Blog Post

Azure AI Foundry Blog
2 MIN READ

DeepSeek R1: Improved Performance, Higher Limits, and Transparent Pricing

Sharmichock's avatar
Sharmichock
Icon for Microsoft rankMicrosoft
Feb 26, 2025

On Jan 29, 2025, we introduced DeepSeek R1 in the model catalog in Azure AI Foundry, bringing one of the popular open-weight models to developers and enterprises looking for high-performance AI capabilities. At launch, we made DeepSeek R1 available without pricing as we gathered insights on real-world usage and performance. 

Now, we’re excited to share that the model has better latency and throughput along with competitive pricing, making it easier to integrate DeepSeek R1 into your applications while keeping costs predictable. 

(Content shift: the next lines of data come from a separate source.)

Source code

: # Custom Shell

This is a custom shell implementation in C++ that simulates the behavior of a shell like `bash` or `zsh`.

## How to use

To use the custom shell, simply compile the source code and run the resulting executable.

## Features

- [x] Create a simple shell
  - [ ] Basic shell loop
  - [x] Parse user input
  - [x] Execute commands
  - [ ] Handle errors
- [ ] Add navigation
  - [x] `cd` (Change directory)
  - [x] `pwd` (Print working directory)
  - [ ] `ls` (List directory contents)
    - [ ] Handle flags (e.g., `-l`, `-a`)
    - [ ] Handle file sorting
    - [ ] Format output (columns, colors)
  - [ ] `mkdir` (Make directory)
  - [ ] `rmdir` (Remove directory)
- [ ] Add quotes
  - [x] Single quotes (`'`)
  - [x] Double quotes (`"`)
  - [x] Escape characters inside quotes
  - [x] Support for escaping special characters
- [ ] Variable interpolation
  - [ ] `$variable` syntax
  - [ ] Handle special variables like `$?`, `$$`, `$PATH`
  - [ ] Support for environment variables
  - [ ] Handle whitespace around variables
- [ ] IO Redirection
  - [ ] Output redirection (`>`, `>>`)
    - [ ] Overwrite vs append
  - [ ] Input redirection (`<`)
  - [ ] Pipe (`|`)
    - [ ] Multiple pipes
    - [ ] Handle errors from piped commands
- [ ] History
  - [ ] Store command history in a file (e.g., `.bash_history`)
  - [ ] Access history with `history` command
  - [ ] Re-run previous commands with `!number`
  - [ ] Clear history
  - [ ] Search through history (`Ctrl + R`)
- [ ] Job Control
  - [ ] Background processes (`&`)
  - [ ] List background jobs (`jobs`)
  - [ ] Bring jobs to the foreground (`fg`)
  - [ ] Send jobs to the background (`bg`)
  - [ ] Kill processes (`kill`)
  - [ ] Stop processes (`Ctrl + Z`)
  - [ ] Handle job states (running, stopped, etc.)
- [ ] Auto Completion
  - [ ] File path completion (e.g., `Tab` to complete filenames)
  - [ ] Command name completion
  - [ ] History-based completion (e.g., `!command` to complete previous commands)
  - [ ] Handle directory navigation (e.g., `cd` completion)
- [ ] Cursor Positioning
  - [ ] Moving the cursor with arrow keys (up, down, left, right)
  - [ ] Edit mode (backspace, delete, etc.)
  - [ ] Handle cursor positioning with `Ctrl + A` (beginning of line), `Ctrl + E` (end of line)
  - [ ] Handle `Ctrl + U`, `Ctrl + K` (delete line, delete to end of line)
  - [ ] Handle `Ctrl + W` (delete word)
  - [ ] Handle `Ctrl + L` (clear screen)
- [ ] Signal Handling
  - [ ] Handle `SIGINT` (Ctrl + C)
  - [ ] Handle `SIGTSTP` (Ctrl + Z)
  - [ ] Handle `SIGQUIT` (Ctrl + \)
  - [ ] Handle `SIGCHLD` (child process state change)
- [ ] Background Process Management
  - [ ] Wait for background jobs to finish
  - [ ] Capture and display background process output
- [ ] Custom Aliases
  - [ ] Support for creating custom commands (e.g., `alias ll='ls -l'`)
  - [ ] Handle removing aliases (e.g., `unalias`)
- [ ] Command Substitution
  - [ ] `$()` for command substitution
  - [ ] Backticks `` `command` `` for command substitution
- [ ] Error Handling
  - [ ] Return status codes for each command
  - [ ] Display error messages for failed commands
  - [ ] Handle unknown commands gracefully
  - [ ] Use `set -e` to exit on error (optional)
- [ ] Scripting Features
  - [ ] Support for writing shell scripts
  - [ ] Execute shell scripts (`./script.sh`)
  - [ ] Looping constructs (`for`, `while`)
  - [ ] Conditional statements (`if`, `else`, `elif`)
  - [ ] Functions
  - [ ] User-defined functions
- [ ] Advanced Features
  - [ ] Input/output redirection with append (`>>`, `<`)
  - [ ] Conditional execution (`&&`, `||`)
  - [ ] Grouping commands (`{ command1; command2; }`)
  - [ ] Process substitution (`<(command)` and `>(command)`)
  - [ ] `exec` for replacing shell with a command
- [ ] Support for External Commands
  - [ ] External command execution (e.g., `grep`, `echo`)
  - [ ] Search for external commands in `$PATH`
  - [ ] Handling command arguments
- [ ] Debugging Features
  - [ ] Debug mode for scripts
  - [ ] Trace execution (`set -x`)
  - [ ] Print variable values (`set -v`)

Scaling to Meet Demand: Performance Optimizations in Action 

The high adoption brought a few challenges—early users experienced capacity constraints and performance fluctuations due to the surge in demand. Our product and engineering teams moved quickly, optimizing infrastructure and fine-tuning system performance. 

You can expect higher rate limits and improved response times starting from Feb 26, 2025. We continue rolling out further improvements to meet customers’ expectations. You can learn more about rate limits in the Azure AI model inference quotas and limits documentation page. 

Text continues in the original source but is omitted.